# Let's See Your Crusty Garden Bikes!



## partsguy (Feb 28, 2016)

Admit it. Somewhere in your yard, there is a bike to crusty to save, but too cool to scrap. It sits in the sunlight, as a relic of the past, to all who walk by. It sits as a reminder, that a bike lover dwells here.

Here is mine, a salute to local history. A '64 or '65 Huffy Eldorado. I've occasionally nabbed small bits off of it, but it's so rusty that part of the serial number is gone.
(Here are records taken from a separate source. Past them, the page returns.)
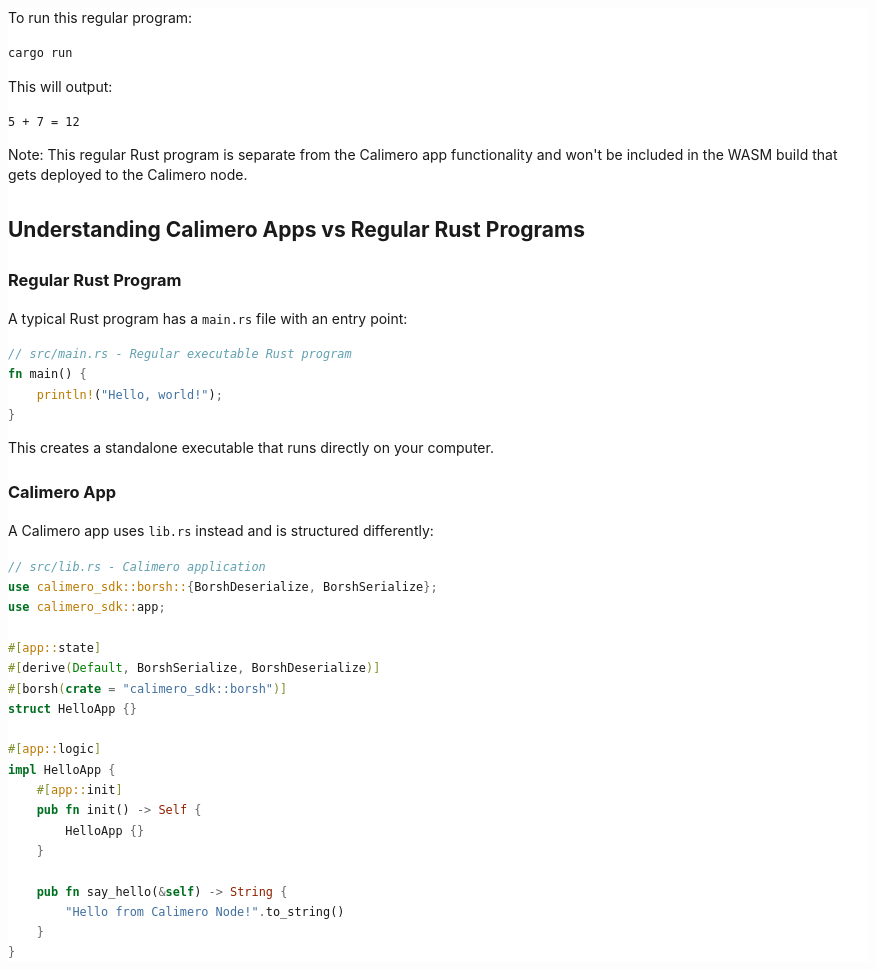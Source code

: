 To run this regular program:

```bash
cargo run
```

This will output:

```
5 + 7 = 12
```

Note: This regular Rust program is separate from the Calimero app functionality and won't be included in the WASM build that gets deployed to the Calimero node.

## Understanding Calimero Apps vs Regular Rust Programs

### Regular Rust Program

A typical Rust program has a `main.rs` file with an entry point:

```rust
// src/main.rs - Regular executable Rust program
fn main() {
    println!("Hello, world!");
}
```

This creates a standalone executable that runs directly on your computer.

### Calimero App

A Calimero app uses `lib.rs` instead and is structured differently:

```rust
// src/lib.rs - Calimero application
use calimero_sdk::borsh::{BorshDeserialize, BorshSerialize};
use calimero_sdk::app;

#[app::state]
#[derive(Default, BorshSerialize, BorshDeserialize)]
#[borsh(crate = "calimero_sdk::borsh")]
struct HelloApp {}

#[app::logic]
impl HelloApp {
    #[app::init]
    pub fn init() -> Self {
        HelloApp {}
    }

    pub fn say_hello(&self) -> String {
        "Hello from Calimero Node!".to_string()
    }
}
```
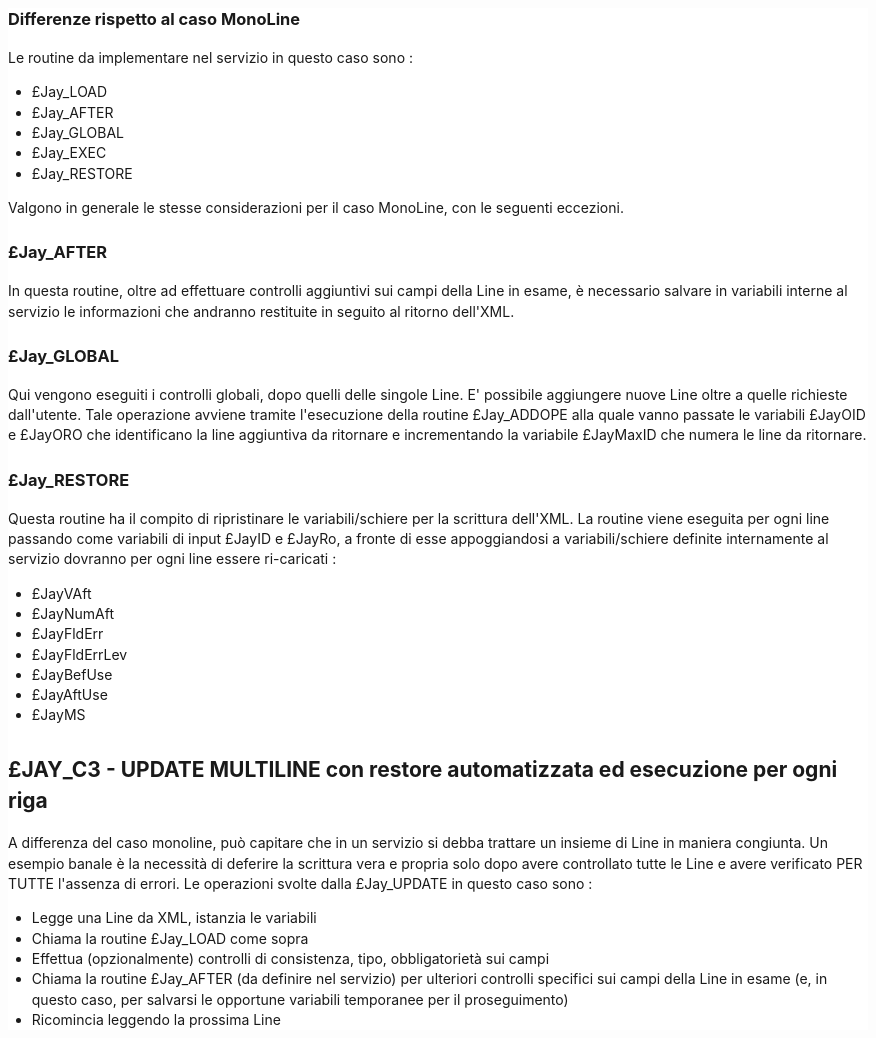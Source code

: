### Differenze rispetto al caso MonoLine
Le routine da implementare nel servizio in questo caso sono : 

- £Jay_LOAD
- £Jay_AFTER
- £Jay_GLOBAL
- £Jay_EXEC
- £Jay_RESTORE

Valgono in generale le stesse considerazioni per il caso MonoLine, con le seguenti eccezioni.

### £Jay_AFTER
In questa routine, oltre ad effettuare controlli aggiuntivi sui campi della Line in esame, è necessario salvare in variabili interne al servizio le informazioni che andranno restituite in seguito al ritorno dell'XML.

### £Jay_GLOBAL
Qui vengono eseguiti i controlli globali, dopo quelli delle singole Line. E' possibile aggiungere nuove Line oltre a quelle richieste dall'utente. Tale operazione avviene tramite l'esecuzione della routine £Jay_ADDOPE alla quale vanno passate le variabili £JayOID e £JayORO che identificano la line aggiuntiva da ritornare e incrementando la variabile £JayMaxID che numera le line da ritornare.

### £Jay_RESTORE
Questa routine ha il compito di ripristinare le variabili/schiere per la scrittura dell'XML.    La routine viene eseguita per ogni line passando come variabili di input £JayID e £JayRo, a fronte di esse appoggiandosi a variabili/schiere definite internamente al servizio dovranno per ogni
line essere ri-caricati : 

- £JayVAft
- £JayNumAft
- £JayFldErr
- £JayFldErrLev
- £JayBefUse
- £JayAftUse
- £JayMS


## £JAY_C3 - UPDATE MULTILINE con restore automatizzata ed esecuzione per ogni riga

A differenza del caso monoline, può capitare che in un servizio si debba trattare un insieme di Line in maniera congiunta. Un esempio banale è la necessità di deferire la scrittura vera e propria solo dopo avere controllato tutte le Line e avere verificato PER TUTTE l'assenza di errori.
Le operazioni svolte dalla £Jay_UPDATE in questo caso sono : 

- Legge una Line da XML, istanzia le variabili
- Chiama la routine £Jay_LOAD come sopra
- Effettua (opzionalmente) controlli di consistenza, tipo, obbligatorietà sui  campi
- Chiama la routine £Jay_AFTER (da definire nel servizio) per ulteriori controlli specifici sui campi della Line in esame (e, in questo caso, per salvarsi le opportune variabili temporanee per il proseguimento)
- Ricomincia leggendo la prossima Line
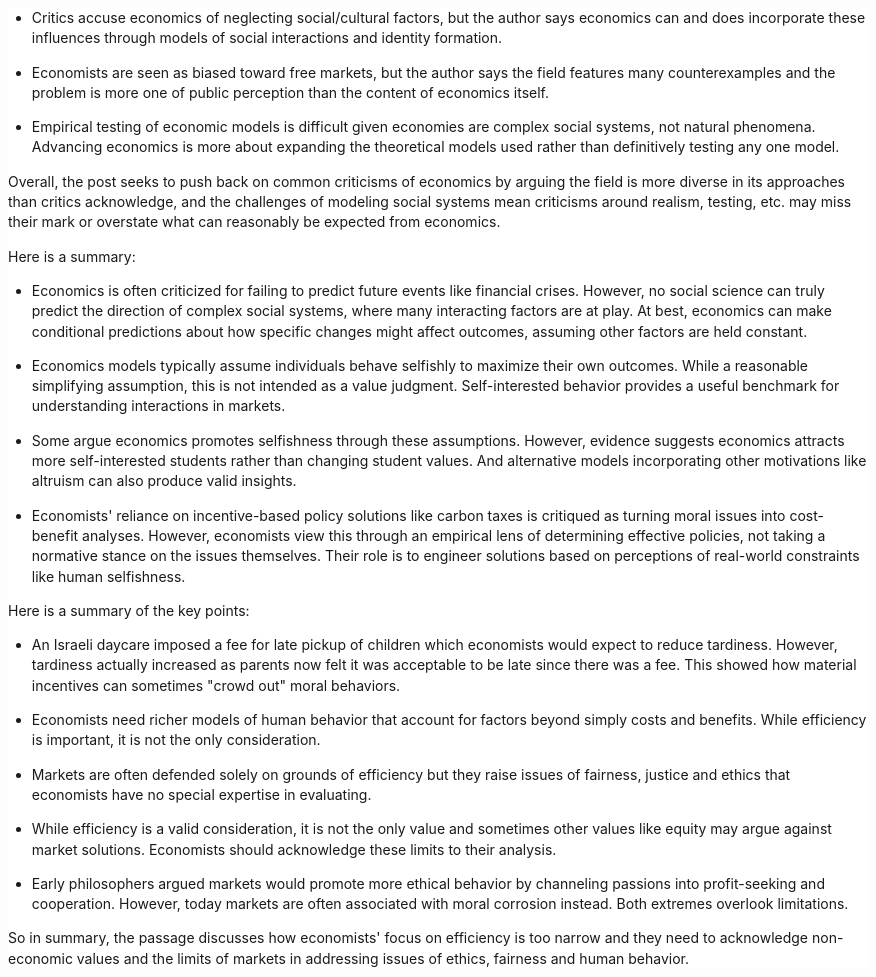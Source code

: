 - Critics accuse economics of neglecting social/cultural factors, but the author says economics can and does incorporate these influences through models of social interactions and identity formation. 

- Economists are seen as biased toward free markets, but the author says the field features many counterexamples and the problem is more one of public perception than the content of economics itself. 

- Empirical testing of economic models is difficult given economies are complex social systems, not natural phenomena. Advancing economics is more about expanding the theoretical models used rather than definitively testing any one model.

Overall, the post seeks to push back on common criticisms of economics by arguing the field is more diverse in its approaches than critics acknowledge, and the challenges of modeling social systems mean criticisms around realism, testing, etc. may miss their mark or overstate what can reasonably be expected from economics.

 Here is a summary:

- Economics is often criticized for failing to predict future events like financial crises. However, no social science can truly predict the direction of complex social systems, where many interacting factors are at play. At best, economics can make conditional predictions about how specific changes might affect outcomes, assuming other factors are held constant. 

- Economics models typically assume individuals behave selfishly to maximize their own outcomes. While a reasonable simplifying assumption, this is not intended as a value judgment. Self-interested behavior provides a useful benchmark for understanding interactions in markets. 

- Some argue economics promotes selfishness through these assumptions. However, evidence suggests economics attracts more self-interested students rather than changing student values. And alternative models incorporating other motivations like altruism can also produce valid insights.

- Economists' reliance on incentive-based policy solutions like carbon taxes is critiqued as turning moral issues into cost-benefit analyses. However, economists view this through an empirical lens of determining effective policies, not taking a normative stance on the issues themselves. Their role is to engineer solutions based on perceptions of real-world constraints like human selfishness.

 Here is a summary of the key points:

- An Israeli daycare imposed a fee for late pickup of children which economists would expect to reduce tardiness. However, tardiness actually increased as parents now felt it was acceptable to be late since there was a fee. This showed how material incentives can sometimes "crowd out" moral behaviors. 

- Economists need richer models of human behavior that account for factors beyond simply costs and benefits. While efficiency is important, it is not the only consideration. 

- Markets are often defended solely on grounds of efficiency but they raise issues of fairness, justice and ethics that economists have no special expertise in evaluating. 

- While efficiency is a valid consideration, it is not the only value and sometimes other values like equity may argue against market solutions. Economists should acknowledge these limits to their analysis.

- Early philosophers argued markets would promote more ethical behavior by channeling passions into profit-seeking and cooperation. However, today markets are often associated with moral corrosion instead. Both extremes overlook limitations.

So in summary, the passage discusses how economists' focus on efficiency is too narrow and they need to acknowledge non-economic values and the limits of markets in addressing issues of ethics, fairness and human behavior.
It sits by our fire wood pile.


----------



## vincev (Feb 28, 2016)

1958 Mobillette


----------



## Ridge Rider (Feb 28, 2016)

24 inch Huffy Mainliner, still ride it once a year


----------



## GTs58 (Feb 28, 2016)

Here's a shot that Vince is keeping secret.


----------



## vincev (Feb 28, 2016)

GTs58 said:


> Here's a shot that Vince is keeping secret.



I actually picked up a whole front end from the cowl up today and I am going to do that with the flowers.


----------



## Tim the Skid (Feb 28, 2016)




----------



## mrg (Feb 28, 2016)

A while back drove about 20 miles to pick up a bike and cut thru the neighborhoods back to the freeway (never been in that area before) and saw this, had a anchor pipe welded to it, down into the dirt, probably had a big block of cement under the ground, nobody was walking away with this!


----------



## bikewhorder (Feb 28, 2016)

Tim the Skid said:


>





That is way too nice for the garden!  I've never seen that style frame before.


----------



## mrg (Feb 28, 2016)

bikewhorder said:


> That is way too nice for the garden!  I've never seen that style frame before.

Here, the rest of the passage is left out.